ですので円熟味と引き換えに視力の方が差し引かれている僕のような者には、この赤印のあたりの細かい音符を瞬時に見極めるのは至難の業なのです。

拡大したとしても、よく見えない!#なの?♮なの?

僕は再雇用の身分となりましたので、今回より後方支援にまわり、後ろの席でエキストラの若者と並んで演奏しております。
自分でも昔、身に覚えがありますが、おじさんがよく言う「目が見えないよ&暗いなあ」というフレーズ、当時は全部、スルーしておりました。
今回のお隣の若者も、おじさんの悩みなんて、きっとピンと来ていないことでしょう。
若者の自覚なき絶対的な若さって、無敵で眩しいですよね。
くっそおお、僕だってコダーイの無伴奏が弾ける技術力もあるし、無伴奏で一晩皆さんを楽しませる音楽的力量だってあるんだぞお。
でも見えない事には何も始まりません。

見えないなら覚えるまで練習するしかないので、時間の許す限りやりましたが
、それでもやはり見えなくて弾けないところは出てきます。
そんな見えない時に、何気なく眼鏡を顔から1センチ浮かしたら、少しだけ良く見える事を発見したのです!それで本番前、ホール近くのコンビニで消しゴムを買って来て、ちぎって挟んで眼鏡を浮かせてみました。
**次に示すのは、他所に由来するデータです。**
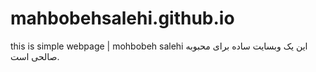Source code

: # mahbobehsalehi.github.io
this is simple webpage | mohbobeh salehi
این یک وبسایت ساده برای محبوبه صالحی است.
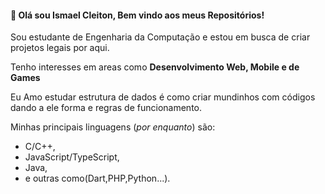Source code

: #### 👋 Olá sou Ismael Cleiton, Bem vindo aos meus Repositórios!
Sou estudante de Engenharia da Computação e estou em busca de criar projetos legais por aqui.

Tenho interesses em areas como **Desenvolvimento Web, Mobile e de Games**

Eu Amo estudar estrutura de dados é como criar mundinhos com códigos dando a ele forma e regras de funcionamento.

Minhas principais linguagens (*por enquanto*) são:
* C/C++,
* JavaScript/TypeScript,
* Java,
* e outras como(Dart,PHP,Python...).
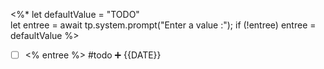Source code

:  <%*
let defaultValue = "TODO"  
let entree = await tp.system.prompt("Enter a value :");
if (!entree) entree = defaultValue
%>
- [ ] <% entree %>  #todo  ➕ {{DATE}}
ところが、同じ楽屋のティンパニ植松君に、これどう?と見せたら笑いこけて、それはちょっとと言われてしまいましたし、万が一TVで、どアップになったら全国の方に不思議がられるし、演奏に熱が入ってきた時にコロコロと落ちたりして、隣の若者にキモっと思われても何なので本番直前に却下。
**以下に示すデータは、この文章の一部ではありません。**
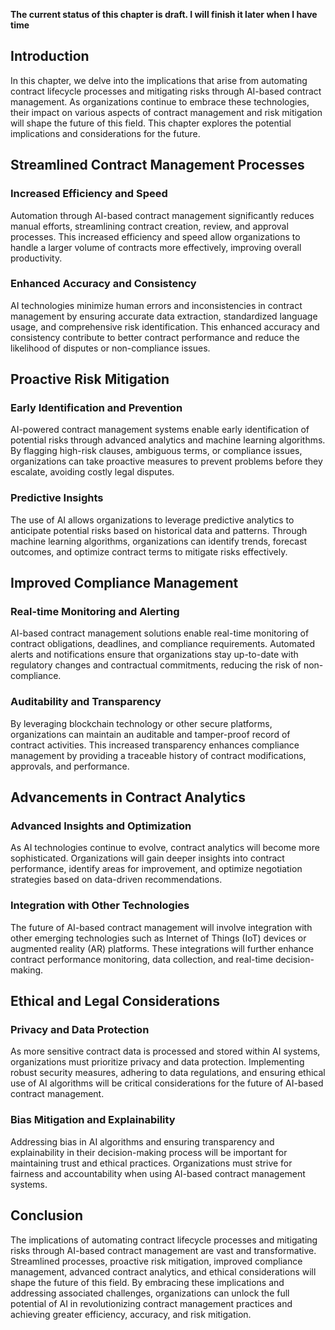 **The current status of this chapter is draft. I will finish it later when I have time**

Introduction
------------

In this chapter, we delve into the implications that arise from automating contract lifecycle processes and mitigating risks through AI-based contract management. As organizations continue to embrace these technologies, their impact on various aspects of contract management and risk mitigation will shape the future of this field. This chapter explores the potential implications and considerations for the future.

Streamlined Contract Management Processes
-----------------------------------------

### Increased Efficiency and Speed

Automation through AI-based contract management significantly reduces manual efforts, streamlining contract creation, review, and approval processes. This increased efficiency and speed allow organizations to handle a larger volume of contracts more effectively, improving overall productivity.

### Enhanced Accuracy and Consistency

AI technologies minimize human errors and inconsistencies in contract management by ensuring accurate data extraction, standardized language usage, and comprehensive risk identification. This enhanced accuracy and consistency contribute to better contract performance and reduce the likelihood of disputes or non-compliance issues.

Proactive Risk Mitigation
-------------------------

### Early Identification and Prevention

AI-powered contract management systems enable early identification of potential risks through advanced analytics and machine learning algorithms. By flagging high-risk clauses, ambiguous terms, or compliance issues, organizations can take proactive measures to prevent problems before they escalate, avoiding costly legal disputes.

### Predictive Insights

The use of AI allows organizations to leverage predictive analytics to anticipate potential risks based on historical data and patterns. Through machine learning algorithms, organizations can identify trends, forecast outcomes, and optimize contract terms to mitigate risks effectively.

Improved Compliance Management
------------------------------

### Real-time Monitoring and Alerting

AI-based contract management solutions enable real-time monitoring of contract obligations, deadlines, and compliance requirements. Automated alerts and notifications ensure that organizations stay up-to-date with regulatory changes and contractual commitments, reducing the risk of non-compliance.

### Auditability and Transparency

By leveraging blockchain technology or other secure platforms, organizations can maintain an auditable and tamper-proof record of contract activities. This increased transparency enhances compliance management by providing a traceable history of contract modifications, approvals, and performance.

Advancements in Contract Analytics
----------------------------------

### Advanced Insights and Optimization

As AI technologies continue to evolve, contract analytics will become more sophisticated. Organizations will gain deeper insights into contract performance, identify areas for improvement, and optimize negotiation strategies based on data-driven recommendations.

### Integration with Other Technologies

The future of AI-based contract management will involve integration with other emerging technologies such as Internet of Things (IoT) devices or augmented reality (AR) platforms. These integrations will further enhance contract performance monitoring, data collection, and real-time decision-making.

Ethical and Legal Considerations
--------------------------------

### Privacy and Data Protection

As more sensitive contract data is processed and stored within AI systems, organizations must prioritize privacy and data protection. Implementing robust security measures, adhering to data regulations, and ensuring ethical use of AI algorithms will be critical considerations for the future of AI-based contract management.

### Bias Mitigation and Explainability

Addressing bias in AI algorithms and ensuring transparency and explainability in their decision-making process will be important for maintaining trust and ethical practices. Organizations must strive for fairness and accountability when using AI-based contract management systems.

Conclusion
----------

The implications of automating contract lifecycle processes and mitigating risks through AI-based contract management are vast and transformative. Streamlined processes, proactive risk mitigation, improved compliance management, advanced contract analytics, and ethical considerations will shape the future of this field. By embracing these implications and addressing associated challenges, organizations can unlock the full potential of AI in revolutionizing contract management practices and achieving greater efficiency, accuracy, and risk mitigation.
結局、隣の若者に、ねえねえ、少しだけ譜面台をこっちに向けても良い?と聞いたら、あっ良いですよお、と快く向けてくれたので、音符問題はだいぶ改善されたのでした。
おじさんが消しゴム、挟んでみたりしてもがいていた事なぞ、若者は「つゆ知らず」です。終演後、楽屋に戻ったら、テーブルの上のバラバラにされた消しゴムと、さらなる工夫のために一応買っておいたセロテープが、本番直前のあがきを生々しく物語っておりました。僕と同じ世代の植松君がそれを見て「わかるー」と言ってくれたのが救いです。

「つゆ知らず」と言えば「梅雨」に入りましたね!

梅雨とは梅の雨ですか!
雨が降ると、うちの大きな梅の木から、毎朝バケツ2杯分の梅が庭いっぱいに落ちているのですよ。


おかげで連日、梅、梅、梅!

練習が終わってから深夜のジャム作り


梅酒、梅ジュース、梅ジャム、梅シロップ漬け。作っても作っても梅はなかなか無くなりません。

毎晩、深夜の梅作業が一段落して床に就くと、しとしと雨の降る庭から、ぼとん、ぼとんと梅の落ちる音が聞こえてきます。こりゃ明日も頑張らねば!

仕方ないです。梅雨ですからね。